The American economy is complex: 130 million workers, 90 million households and 10 million firms all producing $8.5 trillion worth of merchandise and services per year. Economists have placed the intellectual bet that the best way to comprehend this complexity is to simplify. Limit the problem to a very few behavioural relationships ‘cause and effect’ links between 2 sets of economic quantities. Look at merely a small amount of equilibrium conditions, conditions that should be satisfied for economic activity to remain stable. Capture these few behavioural relationships and equilibrium conditions in general algebraic equations (and apply diagrams to symbolize those equations). See how the mathematical system made up of those equations performs. Then apply them back to the real world, and expect to quantifying and simplifying haven’t made the model a bad estimate to reality. Economists call this method of concentration and analysis "building a model."

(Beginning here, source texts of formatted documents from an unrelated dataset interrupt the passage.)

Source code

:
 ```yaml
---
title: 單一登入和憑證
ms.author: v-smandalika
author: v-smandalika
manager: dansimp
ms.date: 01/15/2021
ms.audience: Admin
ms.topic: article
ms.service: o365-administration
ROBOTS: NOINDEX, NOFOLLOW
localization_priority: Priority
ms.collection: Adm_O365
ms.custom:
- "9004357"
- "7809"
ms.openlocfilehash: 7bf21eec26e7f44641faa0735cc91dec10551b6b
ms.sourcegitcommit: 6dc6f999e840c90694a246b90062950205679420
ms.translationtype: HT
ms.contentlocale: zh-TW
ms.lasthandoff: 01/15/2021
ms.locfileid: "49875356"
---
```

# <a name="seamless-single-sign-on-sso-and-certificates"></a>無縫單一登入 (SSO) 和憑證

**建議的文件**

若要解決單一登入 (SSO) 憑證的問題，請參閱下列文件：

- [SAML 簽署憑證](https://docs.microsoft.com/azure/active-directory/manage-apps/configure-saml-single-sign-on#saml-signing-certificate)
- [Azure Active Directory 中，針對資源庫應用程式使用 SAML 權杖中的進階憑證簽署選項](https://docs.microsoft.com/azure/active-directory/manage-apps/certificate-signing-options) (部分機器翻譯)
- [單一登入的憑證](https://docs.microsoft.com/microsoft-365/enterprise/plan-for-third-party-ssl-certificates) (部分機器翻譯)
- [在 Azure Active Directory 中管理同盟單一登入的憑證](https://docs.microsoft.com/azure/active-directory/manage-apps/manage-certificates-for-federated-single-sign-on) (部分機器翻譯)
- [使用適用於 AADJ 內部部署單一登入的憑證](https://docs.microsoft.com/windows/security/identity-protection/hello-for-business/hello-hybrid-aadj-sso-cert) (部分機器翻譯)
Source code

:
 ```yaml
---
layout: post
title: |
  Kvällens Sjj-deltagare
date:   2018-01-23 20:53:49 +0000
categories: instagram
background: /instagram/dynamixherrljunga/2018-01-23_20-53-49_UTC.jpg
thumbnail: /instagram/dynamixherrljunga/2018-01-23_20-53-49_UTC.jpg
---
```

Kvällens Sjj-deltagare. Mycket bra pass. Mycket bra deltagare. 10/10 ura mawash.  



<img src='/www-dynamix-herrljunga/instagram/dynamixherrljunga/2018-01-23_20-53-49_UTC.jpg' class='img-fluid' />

Simplification is essence of model-building. Economists employ simple models for two reasons. First reason is, no one in fact understands excessively difficult models, and model is of little use if economists can’t figure out the logic behind a model's estimation. And the second reason is, the estimations produced by simple models are almost as good as the ones produced by more complicated models. While the economic models used by “Federal Reserve or the Congressional Budget Office” are more complex than models presented in this textbook, at bottom they are simple cousins of the models used here.
You must have heard that, “economics is more of an art than science.” This signifies that rules for efficient and ‘helpful model building’ for skipping unnecessary detail and complexity while retaining necessary and significant relationships, are nowhere written down. In this significant respect, economists be likely to learn by doing or by example. But there are basic steps which roughly every successful construction of a macroeconomic model follows. They comprises the use of the representative agents, a focus on opportunity costs in figuring out agents' decisions, and watchful attention to the consequence of people's expectations on events.